Ethylene is an important raw material in petrochemical industry. Semi-hydrogenation of acetylene in an ethylene is an industrially important process. Conventional supported monometallic Pd catalysts offer high acetylene conversion, but they suffer from very low selectivity to ethylene due to over-hydrogenation.

This study aims to prepare a catalyst with high acetylene conversion and simultaneous selectivity to ethylene, surpassing conventional Pd catalysts, and explore the structure activity relationship of palladium-bismuth catalyst in acetylene hydrogenation.

Firstly, PdBi/SiO₂ catalyst was synthesized via a deposition-precipitation method for industrial hydrogenation of acetylene to ethylene. Then, comparison of catalytic activity and selectivity with traditional catalysts in the semi hydrogenation reaction of acetylene was conducted. Finally, the X-ray Absorption Fine Structure (XAFS), High-Angle Annular Dark-Field Scanning Transmission Electron Microscopy (HAADF-STEM), and X-ray Energy Dispersive Spectroscopy (EDS) were employed to explore the reaction mechanism.

Compared with the Pd catalyst, PdBi/SiO₂ catalyst exhibits increased reactivity at a lower temperature, with 100% acetylene conversion and 90% selectivity.

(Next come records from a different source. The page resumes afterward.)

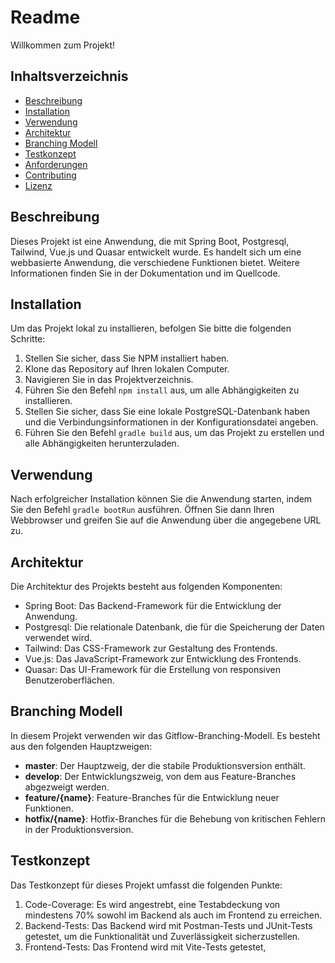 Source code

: # Readme

Willkommen zum Projekt!

## Inhaltsverzeichnis

- [Beschreibung](#beschreibung)
- [Installation](#installation)
- [Verwendung](#verwendung)
- [Architektur](#architektur)
- [Branching Modell](#branching-modell)
- [Testkonzept](#testkonzept)
- [Anforderungen](#anforderungen)
- [Contributing](#contributing)
- [Lizenz](#lizenz)

## Beschreibung

Dieses Projekt ist eine Anwendung, die mit Spring Boot, Postgresql, Tailwind, Vue.js und Quasar entwickelt wurde. Es handelt sich um eine webbasierte Anwendung, die verschiedene Funktionen bietet. Weitere Informationen finden Sie in der Dokumentation und im Quellcode.

## Installation

Um das Projekt lokal zu installieren, befolgen Sie bitte die folgenden Schritte:

1. Stellen Sie sicher, dass Sie NPM installiert haben.
2. Klone das Repository auf Ihren lokalen Computer.
3. Navigieren Sie in das Projektverzeichnis.
4. Führen Sie den Befehl `npm install` aus, um alle Abhängigkeiten zu installieren.
5. Stellen Sie sicher, dass Sie eine lokale PostgreSQL-Datenbank haben und die Verbindungsinformationen in der Konfigurationsdatei angeben.
6. Führen Sie den Befehl `gradle build` aus, um das Projekt zu erstellen und alle Abhängigkeiten herunterzuladen.

## Verwendung

Nach erfolgreicher Installation können Sie die Anwendung starten, indem Sie den Befehl `gradle bootRun` ausführen. Öffnen Sie dann Ihren Webbrowser und greifen Sie auf die Anwendung über die angegebene URL zu.

## Architektur

Die Architektur des Projekts besteht aus folgenden Komponenten:

- Spring Boot: Das Backend-Framework für die Entwicklung der Anwendung.
- Postgresql: Die relationale Datenbank, die für die Speicherung der Daten verwendet wird.
- Tailwind: Das CSS-Framework zur Gestaltung des Frontends.
- Vue.js: Das JavaScript-Framework zur Entwicklung des Frontends.
- Quasar: Das UI-Framework für die Erstellung von responsiven Benutzeroberflächen.

## Branching Modell

In diesem Projekt verwenden wir das Gitflow-Branching-Modell. Es besteht aus den folgenden Hauptzweigen:

- **master**: Der Hauptzweig, der die stabile Produktionsversion enthält.
- **develop**: Der Entwicklungszweig, von dem aus Feature-Branches abgezweigt werden.
- **feature/{name}**: Feature-Branches für die Entwicklung neuer Funktionen.
- **hotfix/{name}**: Hotfix-Branches für die Behebung von kritischen Fehlern in der Produktionsversion.

## Testkonzept

Das Testkonzept für dieses Projekt umfasst die folgenden Punkte:

1. Code-Coverage: Es wird angestrebt, eine Testabdeckung von mindestens 70% sowohl im Backend als auch im Frontend zu erreichen.
2. Backend-Tests: Das Backend wird mit Postman-Tests und JUnit-Tests getestet, um die Funktionalität und Zuverlässigkeit sicherzustellen.
3. Frontend-Tests: Das Frontend wird mit Vite-Tests getestet,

The Pd-Bi alloys structure is confirmed to effectively inhibit the formation of PdH_x, weaken the cracking rate of hydrogen and the adsorption of ethylene on palladium surface, and inhibit the excessive hydrogenation of ethylene to produce by-product ethane. The simple synthesis PdBi structure provides new ideas and insights for industrial catalysts.